Saturday, June 20, 2015

Gravity, Mass and Time II

I recently noted that mass, gravity and time may be essential features – givens – of our universe, that gravity is something that slows time and that at the speed of light, time stops. Actually time doesn't stop at the speed of light but becomes instantaneous. At that speed, everything happens at once. It's at an event horizon that time actually just stops passing. As whatever it is that is “falling” into a black hole passes the event horizon, the time that it may be experiencing cannot escape. Beyond that, at the singularity, anything/everything disappears from this universe (leaving aside the mechanism by which black holes “evaporate” over time). The mass and energy falling into the singularity is converted into the very warping of space that is the black hole.

How long does it take to fall from the event horizon into the singularity? Has time there stopped or has it become instantaneous? Apparently, if you could survive passing through the event horizon, you would still experience your own personal time. The length of time you'd experience would be very short but it would pass. As under general relativity there is no absolute standard of time, that would be all that counts for you. Indeed, time may be thought of as something entirely a matter of perspective. As I would be falling through the event horizon experiencing my own usual passage of time – it would not slow down or stop – it would appear to be doing so only to an outside observer experiencing his own usual passage of time.

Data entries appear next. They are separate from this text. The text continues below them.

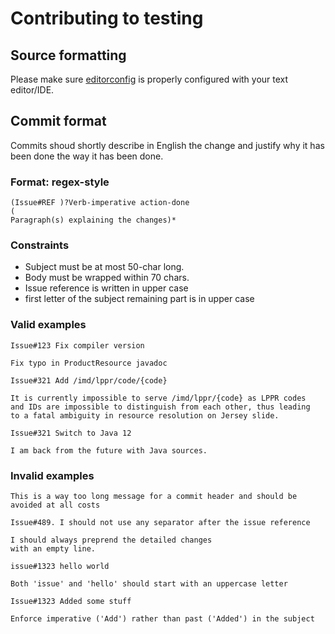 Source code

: # Contributing to testing

## Source formatting

Please make sure [editorconfig](http://editorconfig.org/) is
properly configured with your text editor/IDE.

## Commit format

Commits shoud shortly describe in English the change and justify
why it has been done the way it has been done.

### Format: regex-style

```
(Issue#REF )?Verb-imperative action-done
(
Paragraph(s) explaining the changes)*
```

### Constraints

 - Subject must be at most 50-char long.
 - Body must be wrapped within 70 chars.
 - Issue reference is written in upper case
 - first letter of the subject remaining part is in upper case

### Valid examples

`Issue#123 Fix compiler version`

`Fix typo in ProductResource javadoc`
```
Issue#321 Add /imd/lppr/code/{code}

It is currently impossible to serve /imd/lppr/{code} as LPPR codes
and IDs are impossible to distinguish from each other, thus leading
to a fatal ambiguity in resource resolution on Jersey slide.
```
```
Issue#321 Switch to Java 12

I am back from the future with Java sources.
```

### Invalid examples

`This is a way too long message for a commit header and should be avoided at all costs`

`Issue#489. I should not use any separator after the issue reference`
```
I should always preprend the detailed changes
with an empty line.
```
```
issue#1323 hello world

Both 'issue' and 'hello' should start with an uppercase letter
```
```
Issue#1323 Added some stuff

Enforce imperative ('Add') rather than past ('Added') in the subject
```

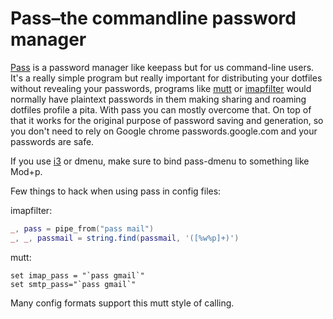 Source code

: # Pass–the commandline password manager

[Pass](https://www.passwordstore.org/) is a password manager like keepass but
for us command-line users. It's a really simple program but really important for
distributing your dotfiles without revealing your passwords, programs like
[mutt](mutt.html) or [imapfilter](imapfilter.html) would normally have plaintext
passwords in them making sharing and roaming dotfiles profile a pita. With pass
you can mostly overcome that. On top of that it works for the original purpose
of password saving and generation, so you don't need to rely on Google chrome
passwords.google.com and your passwords are safe.

If you use [i3](i3.html) or dmenu, make sure to bind pass-dmenu to something
like Mod+p.

Few things to hack when using pass in config files:


imapfilter:

```lua
_, pass = pipe_from("pass mail")
_, _, passmail = string.find(passmail, '([%w%p]+)')
```

mutt:

```
set imap_pass = "`pass gmail`"
set smtp_pass="`pass gmail`"
```

Many config formats support this mutt style of calling.
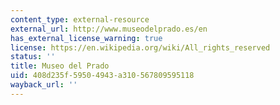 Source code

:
 ```yaml
---
content_type: external-resource
external_url: http://www.museodelprado.es/en
has_external_license_warning: true
license: https://en.wikipedia.org/wiki/All_rights_reserved
status: ''
title: Museo del Prado
uid: 408d235f-5950-4943-a310-567809595118
wayback_url: ''
---
```

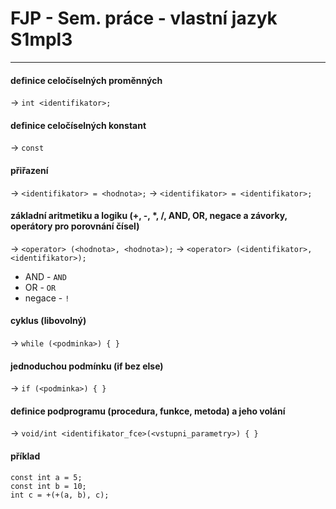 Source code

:     
# FJP - Sem. práce - vlastní jazyk S1mpl3
__________________________________________
#### definice celočíselných proměnných
   -> `int <identifikator>;`

#### definice celočíselných konstant
   -> `const`

#### přiřazení 
   -> `<identifikator> = <hodnota>;`
   -> `<identifikator> = <identifikator>;`

#### základní aritmetiku a logiku (+, -, *, /, AND, OR, negace a závorky, operátory pro porovnání čísel)
   -> `<operator> (<hodnota>, <hodnota>);`
   -> `<operator> (<identifikator>, <identifikator>);`
   - AND - `AND` 
   - OR - `OR`
   - negace - `!`

#### cyklus (libovolný)
   -> `while (<podminka>) { }`

#### jednoduchou podmínku (if bez else)
   -> `if (<podminka>) { }`

#### definice podprogramu (procedura, funkce, metoda) a jeho volání
   -> `void/int <identifikator_fce>(<vstupni_parametry>) { }`
   
#### příklad
   ```
   const int a = 5;
   const int b = 10;
   int c = +(+(a, b), c);
   ```
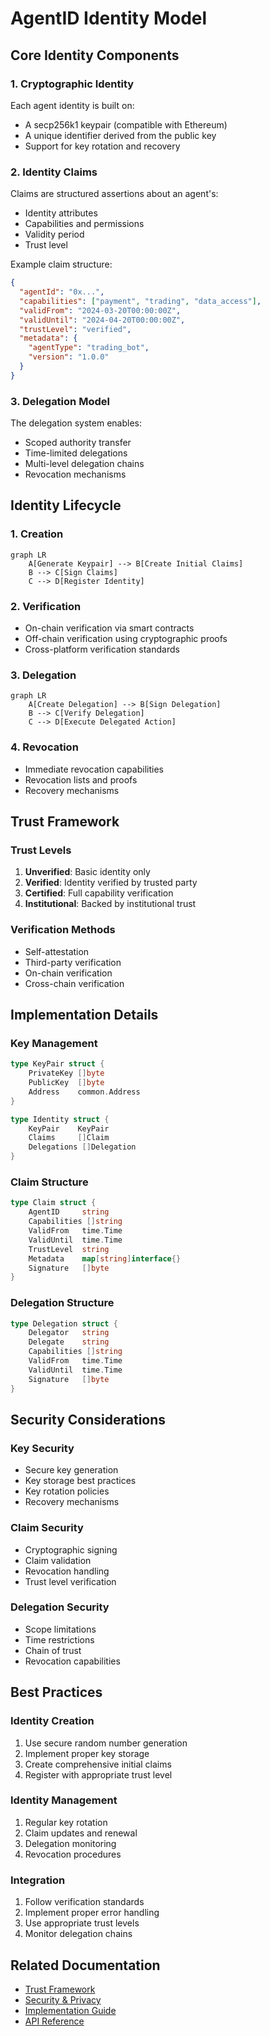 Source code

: # AgentID Identity Model

## Core Identity Components

### 1. Cryptographic Identity
Each agent identity is built on:
- A secp256k1 keypair (compatible with Ethereum)
- A unique identifier derived from the public key
- Support for key rotation and recovery

### 2. Identity Claims
Claims are structured assertions about an agent's:
- Identity attributes
- Capabilities and permissions
- Validity period
- Trust level

Example claim structure:
```json
{
  "agentId": "0x...",
  "capabilities": ["payment", "trading", "data_access"],
  "validFrom": "2024-03-20T00:00:00Z",
  "validUntil": "2024-04-20T00:00:00Z",
  "trustLevel": "verified",
  "metadata": {
    "agentType": "trading_bot",
    "version": "1.0.0"
  }
}
```

### 3. Delegation Model
The delegation system enables:
- Scoped authority transfer
- Time-limited delegations
- Multi-level delegation chains
- Revocation mechanisms

## Identity Lifecycle

### 1. Creation
```mermaid
graph LR
    A[Generate Keypair] --> B[Create Initial Claims]
    B --> C[Sign Claims]
    C --> D[Register Identity]
```

### 2. Verification
- On-chain verification via smart contracts
- Off-chain verification using cryptographic proofs
- Cross-platform verification standards

### 3. Delegation
```mermaid
graph LR
    A[Create Delegation] --> B[Sign Delegation]
    B --> C[Verify Delegation]
    C --> D[Execute Delegated Action]
```

### 4. Revocation
- Immediate revocation capabilities
- Revocation lists and proofs
- Recovery mechanisms

## Trust Framework

### Trust Levels
1. **Unverified**: Basic identity only
2. **Verified**: Identity verified by trusted party
3. **Certified**: Full capability verification
4. **Institutional**: Backed by institutional trust

### Verification Methods
- Self-attestation
- Third-party verification
- On-chain verification
- Cross-chain verification

## Implementation Details

### Key Management
```go
type KeyPair struct {
    PrivateKey []byte
    PublicKey  []byte
    Address    common.Address
}

type Identity struct {
    KeyPair    KeyPair
    Claims     []Claim
    Delegations []Delegation
}
```

### Claim Structure
```go
type Claim struct {
    AgentID     string
    Capabilities []string
    ValidFrom   time.Time
    ValidUntil  time.Time
    TrustLevel  string
    Metadata    map[string]interface{}
    Signature   []byte
}
```

### Delegation Structure
```go
type Delegation struct {
    Delegator   string
    Delegate    string
    Capabilities []string
    ValidFrom   time.Time
    ValidUntil  time.Time
    Signature   []byte
}
```

## Security Considerations

### Key Security
- Secure key generation
- Key storage best practices
- Key rotation policies
- Recovery mechanisms

### Claim Security
- Cryptographic signing
- Claim validation
- Revocation handling
- Trust level verification

### Delegation Security
- Scope limitations
- Time restrictions
- Chain of trust
- Revocation capabilities

## Best Practices

### Identity Creation
1. Use secure random number generation
2. Implement proper key storage
3. Create comprehensive initial claims
4. Register with appropriate trust level

### Identity Management
1. Regular key rotation
2. Claim updates and renewal
3. Delegation monitoring
4. Revocation procedures

### Integration
1. Follow verification standards
2. Implement proper error handling
3. Use appropriate trust levels
4. Monitor delegation chains

## Related Documentation
- [Trust Framework](./trust-framework.md)
- [Security & Privacy](./security-privacy.md)
- [Implementation Guide](./implementation.md)
- [API Reference](./api-reference.md)  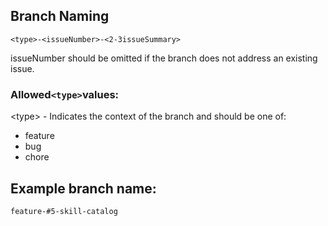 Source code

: ## Branch Naming

```
<type>-<issueNumber>-<2-3issueSummary>
```

issueNumber should be omitted if the branch does not address an existing issue.

### Allowed`<type>`values:

&lt;type&gt; - Indicates the context of the branch and should be one of:

* feature
* bug
* chore

## Example branch name:

```
feature-#5-skill-catalog
```

## 



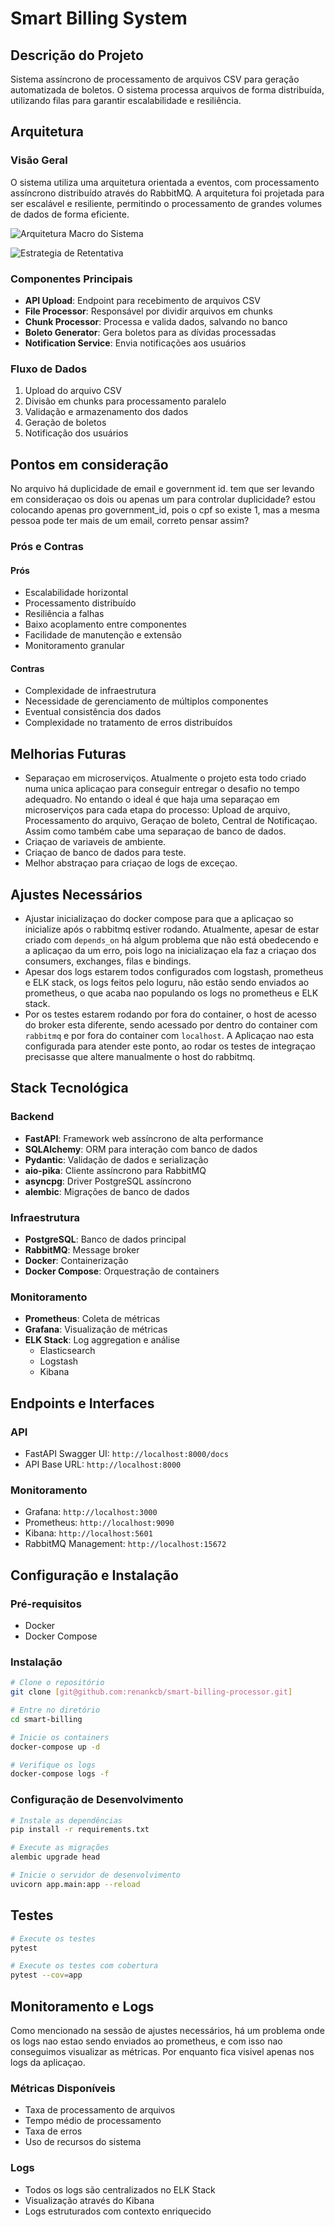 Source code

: # Smart Billing System

## Descrição do Projeto
Sistema assíncrono de processamento de arquivos CSV para geração automatizada de boletos. O sistema processa arquivos de forma distribuída, utilizando filas para garantir escalabilidade e resiliência.

## Arquitetura

### Visão Geral
O sistema utiliza uma arquitetura orientada a eventos, com processamento assíncrono distribuído através do RabbitMQ. A arquitetura foi projetada para ser escalável e resiliente, permitindo o processamento de grandes volumes de dados de forma eficiente.

![Arquitetura Macro do Sistema](./docs/images/arquitetura-macro.png)

![Estrategia de Retentativa](./docs/images/estrategia-de-retentativa.png)


### Componentes Principais
- **API Upload**: Endpoint para recebimento de arquivos CSV
- **File Processor**: Responsável por dividir arquivos em chunks
- **Chunk Processor**: Processa e valida dados, salvando no banco
- **Boleto Generator**: Gera boletos para as dívidas processadas
- **Notification Service**: Envia notificações aos usuários

### Fluxo de Dados
1. Upload do arquivo CSV
2. Divisão em chunks para processamento paralelo
3. Validação e armazenamento dos dados
4. Geração de boletos
5. Notificação dos usuários

## Pontos em consideração
No arquivo há duplicidade de email e government id. tem que ser levando em consideraçao os dois ou apenas um para controlar duplicidade?
estou colocando apenas pro government_id, pois o cpf so existe 1, mas a mesma pessoa pode ter mais de um email, correto pensar assim?

### Prós e Contras

#### Prós
- Escalabilidade horizontal
- Processamento distribuído
- Resiliência a falhas
- Baixo acoplamento entre componentes
- Facilidade de manutenção e extensão
- Monitoramento granular

#### Contras
- Complexidade de infraestrutura
- Necessidade de gerenciamento de múltiplos componentes
- Eventual consistência dos dados
- Complexidade no tratamento de erros distribuídos

## Melhorias Futuras
- Separaçao em microserviços. Atualmente o projeto esta todo criado numa unica aplicaçao para conseguir entregar o desafio no tempo adequadro. No entando o ideal é que haja uma separaçao em microserviços para cada etapa do processo: Upload de arquivo, Processamento do arquivo, Geraçao de boleto, Central de Notificaçao. Assim como também cabe uma separaçao de banco de dados.
- Criaçao de variaveis de ambiente.
- Criaçao de banco de dados para teste.
- Melhor abstraçao para criaçao de logs de exceçao. 

## Ajustes Necessários
- Ajustar inicializaçao do docker compose para que a aplicaçao so inicialize após o rabbitmq estiver rodando.
Atualmente, apesar de estar criado com `depends_on` há algum problema que não está obedecendo e a aplicaçao da um erro, pois logo na inicializaçao ela faz a criaçao dos consumers, exchanges, filas e bindings.
- Apesar dos logs estarem todos configurados com logstash, prometheus e ELK stack, os logs feitos pelo loguru, não estão sendo enviados ao prometheus, o que acaba nao populando os logs no prometheus e ELK stack.
- Por os testes estarem rodando por fora do container, o host de acesso do broker esta diferente, sendo acessado por dentro do container com `rabbitmq` e por fora do container com `localhost`. A Aplicaçao nao esta configurada para atender este ponto, ao rodar os testes de integraçao precisasse que altere manualmente o host do rabbitmq.

## Stack Tecnológica

### Backend
- **FastAPI**: Framework web assíncrono de alta performance
- **SQLAlchemy**: ORM para interação com banco de dados
- **Pydantic**: Validação de dados e serialização
- **aio-pika**: Cliente assíncrono para RabbitMQ
- **asyncpg**: Driver PostgreSQL assíncrono
- **alembic**: Migrações de banco de dados

### Infraestrutura
- **PostgreSQL**: Banco de dados principal
- **RabbitMQ**: Message broker
- **Docker**: Containerização
- **Docker Compose**: Orquestração de containers

### Monitoramento
- **Prometheus**: Coleta de métricas
- **Grafana**: Visualização de métricas
- **ELK Stack**: Log aggregation e análise
  - Elasticsearch
  - Logstash
  - Kibana

## Endpoints e Interfaces

### API
- FastAPI Swagger UI: `http://localhost:8000/docs`
- API Base URL: `http://localhost:8000`

### Monitoramento
- Grafana: `http://localhost:3000`
- Prometheus: `http://localhost:9090`
- Kibana: `http://localhost:5601`
- RabbitMQ Management: `http://localhost:15672`

## Configuração e Instalação

### Pré-requisitos
- Docker
- Docker Compose

### Instalação
```bash
# Clone o repositório
git clone [git@github.com:renankcb/smart-billing-processor.git]

# Entre no diretório
cd smart-billing

# Inicie os containers
docker-compose up -d

# Verifique os logs
docker-compose logs -f
```

### Configuração de Desenvolvimento
```bash
# Instale as dependências
pip install -r requirements.txt

# Execute as migrações
alembic upgrade head

# Inicie o servidor de desenvolvimento
uvicorn app.main:app --reload
```

## Testes
```bash
# Execute os testes
pytest

# Execute os testes com cobertura
pytest --cov=app
```

## Monitoramento e Logs 
Como mencionado na sessão de ajustes necessários, há um problema onde os logs nao estao sendo enviados ao prometheus, e com isso nao conseguimos visualizar as métricas. Por enquanto fica visivel apenas nos logs da aplicaçao.

### Métricas Disponíveis
- Taxa de processamento de arquivos
- Tempo médio de processamento
- Taxa de erros
- Uso de recursos do sistema

### Logs
- Todos os logs são centralizados no ELK Stack
- Visualização através do Kibana
- Logs estruturados com contexto enriquecido
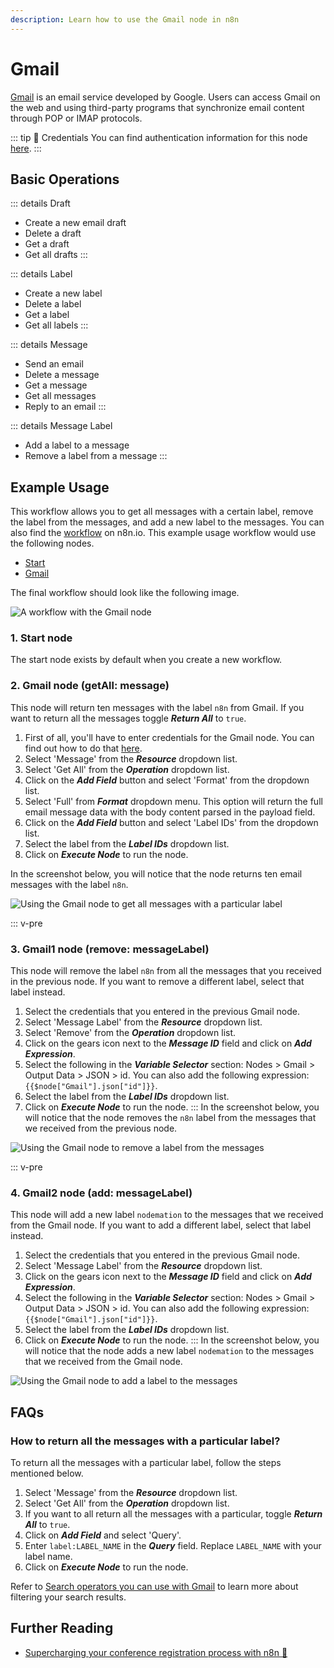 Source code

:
 ```yaml
---
description: Learn how to use the Gmail node in n8n
---
```


# Gmail

[Gmail](https://www.gmail.com) is an email service developed by Google. Users can access Gmail on the web and using third-party programs that synchronize email content through POP or IMAP protocols.

::: tip 🔑 Credentials
You can find authentication information for this node [here](../../../credentials/Google/README.md).
:::

## Basic Operations

::: details Draft
- Create a new email draft
- Delete a draft
- Get a draft
- Get all drafts
:::

::: details Label
- Create a new label
- Delete a label
- Get a label
- Get all labels
:::

::: details Message
- Send an email
- Delete a message
- Get a message
- Get all messages
- Reply to an email
:::

::: details Message Label
- Add a label to a message
- Remove a label from a message
:::

## Example Usage

This workflow allows you to get all messages with a certain label, remove the label from the messages, and add a new label to the messages. You can also find the [workflow](https://n8n.io/workflows/621) on n8n.io. This example usage workflow would use the following nodes.
- [Start](../../core-nodes/Start/README.md)
- [Gmail]()

The final workflow should look like the following image.

![A workflow with the Gmail node](./workflow.png)

### 1. Start node

The start node exists by default when you create a new workflow.

### 2. Gmail node (getAll: message)

This node will return ten messages with the label `n8n` from Gmail. If you want to return all the messages toggle ***Return All*** to `true`.

1. First of all, you'll have to enter credentials for the Gmail node. You can find out how to do that [here](../../../credentials/Google/README.md).
2. Select 'Message' from the ***Resource*** dropdown list.
3. Select 'Get All' from the ***Operation*** dropdown list.
4. Click on the ***Add Field*** button and select 'Format' from the dropdown list.
5. Select 'Full' from ***Format*** dropdown menu. This option will return the full email message data with the body content parsed in the payload field.
6. Click on the ***Add Field*** button and select 'Label IDs' from the dropdown list.
7. Select the label from the ***Label IDs*** dropdown list.
8. Click on ***Execute Node*** to run the node.

In the screenshot below, you will notice that the node returns ten email messages with the label `n8n`.

![Using the Gmail node to get all messages with a particular label](./Gmail_node.png)


::: v-pre
### 3. Gmail1 node (remove: messageLabel)

This node will remove the label `n8n` from all the messages that you received in the previous node. If you want to remove a different label, select that label instead.

1. Select the credentials that you entered in the previous Gmail node.
2. Select 'Message Label' from the ***Resource*** dropdown list.
3. Select 'Remove' from the ***Operation*** dropdown list.
4. Click on the gears icon next to the ***Message ID*** field and click on ***Add Expression***.
5. Select the following in the ***Variable Selector*** section: Nodes > Gmail > Output Data > JSON > id. You can also add the following expression: `{{$node["Gmail"].json["id"]}}`.
6. Select the label from the ***Label IDs*** dropdown list.
7. Click on ***Execute Node*** to run the node.
:::
In the screenshot below, you will notice that the node removes the `n8n` label from the messages that we received from the previous node.

![Using the Gmail node to remove a label from the messages](./Gmail1_node.png)

::: v-pre
### 4. Gmail2 node (add: messageLabel)

This node will add a new label `nodemation` to the messages that we received from the Gmail node. If you want to add a different label, select that label instead.

1. Select the credentials that you entered in the previous Gmail node.
2. Select 'Message Label' from the ***Resource*** dropdown list.
3. Click on the gears icon next to the ***Message ID*** field and click on ***Add Expression***.
4. Select the following in the ***Variable Selector*** section: Nodes > Gmail > Output Data > JSON > id. You can also add the following expression: `{{$node["Gmail"].json["id"]}}`.
5. Select the label from the ***Label IDs*** dropdown list.
6. Click on ***Execute Node*** to run the node.
:::
In the screenshot below, you will notice that the node adds a new label `nodemation` to the messages that we received from the Gmail node.

![Using the Gmail node to add a label to the messages](./Gmail2_node.png)

## FAQs

### How to return all the messages with a particular label?

To return all the messages with a particular label, follow the steps mentioned below.

1. Select 'Message' from the ***Resource*** dropdown list.
2. Select 'Get All' from the ***Operation*** dropdown list.
3. If you want to all return all the messages with a particular, toggle ***Return All*** to `true`.
4. Click on ***Add Field*** and select 'Query'.
5. Enter `label:LABEL_NAME` in the ***Query*** field. Replace `LABEL_NAME` with your label name.
6. Click on ***Execute Node*** to run the node.

Refer to [Search operators you can use with Gmail](https://support.google.com/mail/answer/7190?hl=en) to learn more about filtering your search results.

## Further Reading

- [Supercharging your conference registration process with n8n 🎫](https://medium.com/n8n-io/supercharging-your-conference-registration-process-with-n8n-2831cdff37f9)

Our human sense of the passage of time may be an entirely arbitrary experience defined by our nature as biological mechanisms (with mass) operating according to physical laws as elaborated by the evolution of life on our particular planet. One defining process may be the rate at which ribosomes add amino acids to the protein it is building (called translation). In all life on earth this process proceeds at the same speed of 10-20 additions per second. A “second” is a human unit of time but not an entirely arbitrary one as at the most fundamental level it is related to two apparent givens: the ability of our consciousness to hold just 2-3 seconds as our now and the existence of a basic unit – the Planck time – of 5.39x10 to the -44th seconds. Or perhaps we might simply say that our human, species experience of time is one heart beat. That, however, might speed up a bit as we crossed the horizon.